Top of EXERCISE INPUTS
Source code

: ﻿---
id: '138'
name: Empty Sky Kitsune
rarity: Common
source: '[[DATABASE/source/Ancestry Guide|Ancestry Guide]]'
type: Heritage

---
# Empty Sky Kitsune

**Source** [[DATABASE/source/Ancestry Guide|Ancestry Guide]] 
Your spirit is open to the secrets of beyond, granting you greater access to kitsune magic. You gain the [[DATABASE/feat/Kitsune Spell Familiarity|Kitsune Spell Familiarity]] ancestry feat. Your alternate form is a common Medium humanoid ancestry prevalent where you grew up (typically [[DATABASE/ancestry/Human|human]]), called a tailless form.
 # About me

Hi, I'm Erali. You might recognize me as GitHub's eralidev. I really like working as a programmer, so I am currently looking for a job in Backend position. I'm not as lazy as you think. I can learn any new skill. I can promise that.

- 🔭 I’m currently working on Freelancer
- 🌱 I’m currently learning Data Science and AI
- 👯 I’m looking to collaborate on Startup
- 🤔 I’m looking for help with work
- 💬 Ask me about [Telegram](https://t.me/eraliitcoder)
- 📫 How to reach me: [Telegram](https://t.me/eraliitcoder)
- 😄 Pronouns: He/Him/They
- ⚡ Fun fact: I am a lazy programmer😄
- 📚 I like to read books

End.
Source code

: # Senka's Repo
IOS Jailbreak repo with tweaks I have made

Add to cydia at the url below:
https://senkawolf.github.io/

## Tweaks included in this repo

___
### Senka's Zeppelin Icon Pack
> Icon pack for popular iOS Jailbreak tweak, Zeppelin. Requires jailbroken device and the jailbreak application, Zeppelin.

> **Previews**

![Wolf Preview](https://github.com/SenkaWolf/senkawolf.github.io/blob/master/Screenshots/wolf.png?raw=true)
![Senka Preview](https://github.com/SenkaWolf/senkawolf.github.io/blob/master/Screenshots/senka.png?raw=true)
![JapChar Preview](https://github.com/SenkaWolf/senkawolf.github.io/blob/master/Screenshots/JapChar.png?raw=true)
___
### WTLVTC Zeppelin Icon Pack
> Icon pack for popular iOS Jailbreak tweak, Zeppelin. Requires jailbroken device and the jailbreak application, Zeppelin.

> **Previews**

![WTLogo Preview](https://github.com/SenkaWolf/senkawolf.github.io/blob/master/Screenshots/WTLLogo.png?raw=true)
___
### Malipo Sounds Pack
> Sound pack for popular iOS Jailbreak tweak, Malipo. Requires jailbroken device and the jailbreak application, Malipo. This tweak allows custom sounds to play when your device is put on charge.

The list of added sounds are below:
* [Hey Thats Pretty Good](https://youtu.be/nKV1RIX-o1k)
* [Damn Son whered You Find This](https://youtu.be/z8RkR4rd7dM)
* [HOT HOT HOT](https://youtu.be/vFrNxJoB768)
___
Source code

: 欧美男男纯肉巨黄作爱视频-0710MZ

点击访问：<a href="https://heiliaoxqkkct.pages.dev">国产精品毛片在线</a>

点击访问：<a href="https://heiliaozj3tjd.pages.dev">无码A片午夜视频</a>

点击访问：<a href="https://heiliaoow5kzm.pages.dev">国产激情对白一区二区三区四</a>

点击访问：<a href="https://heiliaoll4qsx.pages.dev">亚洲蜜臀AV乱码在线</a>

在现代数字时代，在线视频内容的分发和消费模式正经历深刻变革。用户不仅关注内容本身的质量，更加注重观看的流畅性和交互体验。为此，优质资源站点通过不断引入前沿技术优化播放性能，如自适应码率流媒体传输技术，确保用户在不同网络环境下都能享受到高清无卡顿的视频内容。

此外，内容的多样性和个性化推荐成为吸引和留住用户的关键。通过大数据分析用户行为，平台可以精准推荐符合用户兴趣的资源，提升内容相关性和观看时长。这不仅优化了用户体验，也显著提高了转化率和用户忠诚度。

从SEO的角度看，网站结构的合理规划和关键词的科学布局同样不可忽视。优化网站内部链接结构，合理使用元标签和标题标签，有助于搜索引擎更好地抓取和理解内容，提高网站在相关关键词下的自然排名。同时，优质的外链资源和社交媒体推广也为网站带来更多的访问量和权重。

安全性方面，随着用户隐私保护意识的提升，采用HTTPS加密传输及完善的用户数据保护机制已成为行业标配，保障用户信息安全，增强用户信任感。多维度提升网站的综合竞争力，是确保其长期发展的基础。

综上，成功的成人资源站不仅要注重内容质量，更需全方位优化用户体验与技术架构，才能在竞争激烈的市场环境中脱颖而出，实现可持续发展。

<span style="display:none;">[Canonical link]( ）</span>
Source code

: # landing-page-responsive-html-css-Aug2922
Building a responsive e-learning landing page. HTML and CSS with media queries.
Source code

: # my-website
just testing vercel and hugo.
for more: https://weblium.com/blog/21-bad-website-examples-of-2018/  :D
Bottom of EXERCISE INPUTS
● PROBLEM TO WORK ON
Reproduce the entries above exactly, but only the lines between the line holding "You Find This](https://youtu.be/z8RkR4rd7dM)" and the line holding "从SEO的角度看，网站结构的", inclusive.

● FINISHED TASK
* [Damn Son whered You Find This](https://youtu.be/z8RkR4rd7dM)
* [HOT HOT HOT](https://youtu.be/vFrNxJoB768)
___
Source code

: 欧美男男纯肉巨黄作爱视频-0710MZ

点击访问：<a href="https://heiliaoxqkkct.pages.dev">国产精品毛片在线</a>

点击访问：<a href="https://heiliaozj3tjd.pages.dev">无码A片午夜视频</a>

点击访问：<a href="https://heiliaoow5kzm.pages.dev">国产激情对白一区二区三区四</a>

点击访问：<a href="https://heiliaoll4qsx.pages.dev">亚洲蜜臀AV乱码在线</a>

在现代数字时代，在线视频内容的分发和消费模式正经历深刻变革。用户不仅关注内容本身的质量，更加注重观看的流畅性和交互体验。为此，优质资源站点通过不断引入前沿技术优化播放性能，如自适应码率流媒体传输技术，确保用户在不同网络环境下都能享受到高清无卡顿的视频内容。

此外，内容的多样性和个性化推荐成为吸引和留住用户的关键。通过大数据分析用户行为，平台可以精准推荐符合用户兴趣的资源，提升内容相关性和观看时长。这不仅优化了用户体验，也显著提高了转化率和用户忠诚度。

从SEO的角度看，网站结构的合理规划和关键词的科学布局同样不可忽视。优化网站内部链接结构，合理使用元标签和标题标签，有助于搜索引擎更好地抓取和理解内容，提高网站在相关关键词下的自然排名。同时，优质的外链资源和社交媒体推广也为网站带来更多的访问量和权重。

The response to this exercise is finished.